> **REQUIRED WORK**
Select the lines of the records containing the word "https" and list them.

> **DATA EXCERPTS**

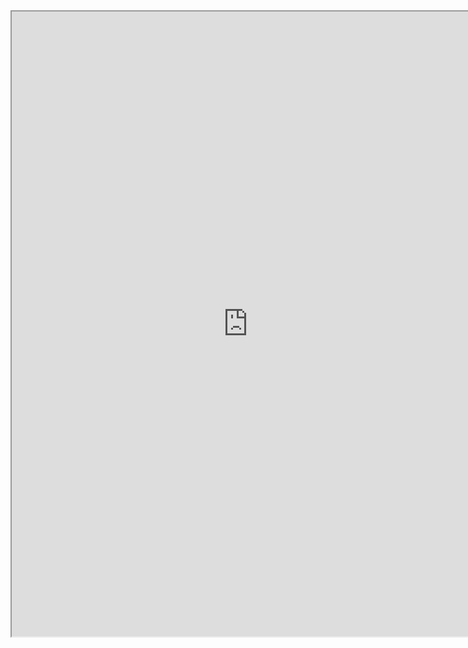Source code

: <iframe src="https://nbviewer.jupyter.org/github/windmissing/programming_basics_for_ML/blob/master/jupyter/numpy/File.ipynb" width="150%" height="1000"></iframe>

...

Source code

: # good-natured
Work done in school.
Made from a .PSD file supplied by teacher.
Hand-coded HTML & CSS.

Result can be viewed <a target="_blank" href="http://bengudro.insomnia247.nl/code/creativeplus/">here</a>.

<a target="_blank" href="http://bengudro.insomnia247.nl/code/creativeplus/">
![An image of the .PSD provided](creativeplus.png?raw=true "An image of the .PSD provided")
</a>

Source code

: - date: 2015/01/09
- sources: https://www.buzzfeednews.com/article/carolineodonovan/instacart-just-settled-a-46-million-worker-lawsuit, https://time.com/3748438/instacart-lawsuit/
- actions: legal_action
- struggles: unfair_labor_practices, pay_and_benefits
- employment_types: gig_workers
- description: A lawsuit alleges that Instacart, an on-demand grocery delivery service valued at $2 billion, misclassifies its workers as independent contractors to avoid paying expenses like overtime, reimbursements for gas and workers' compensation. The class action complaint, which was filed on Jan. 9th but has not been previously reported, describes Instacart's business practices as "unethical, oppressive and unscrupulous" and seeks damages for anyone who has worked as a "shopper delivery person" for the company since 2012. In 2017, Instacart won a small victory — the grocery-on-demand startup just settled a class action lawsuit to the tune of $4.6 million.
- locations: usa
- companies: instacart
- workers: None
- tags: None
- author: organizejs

...

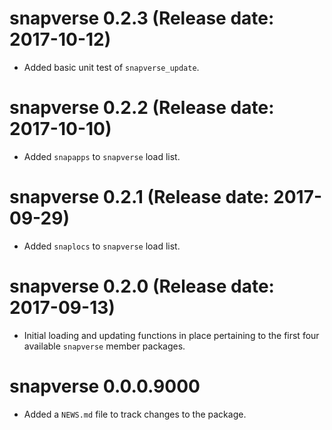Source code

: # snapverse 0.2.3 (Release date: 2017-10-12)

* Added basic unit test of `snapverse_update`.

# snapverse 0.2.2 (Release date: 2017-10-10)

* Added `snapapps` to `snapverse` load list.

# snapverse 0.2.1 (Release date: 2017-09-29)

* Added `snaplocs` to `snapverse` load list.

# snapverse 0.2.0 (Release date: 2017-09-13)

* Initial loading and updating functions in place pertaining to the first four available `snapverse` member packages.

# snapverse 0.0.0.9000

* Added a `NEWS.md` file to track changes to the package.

> **RESPONSE AREA**
: <iframe src="https://nbviewer.jupyter.org/github/windmissing/programming_basics_for_ML/blob/master/jupyter/numpy/File.ipynb" width="150%" height="1000"></iframe>
- sources: https://www.buzzfeednews.com/article/carolineodonovan/instacart-just-settled-a-46-million-worker-lawsuit, https://time.com/3748438/instacart-lawsuit/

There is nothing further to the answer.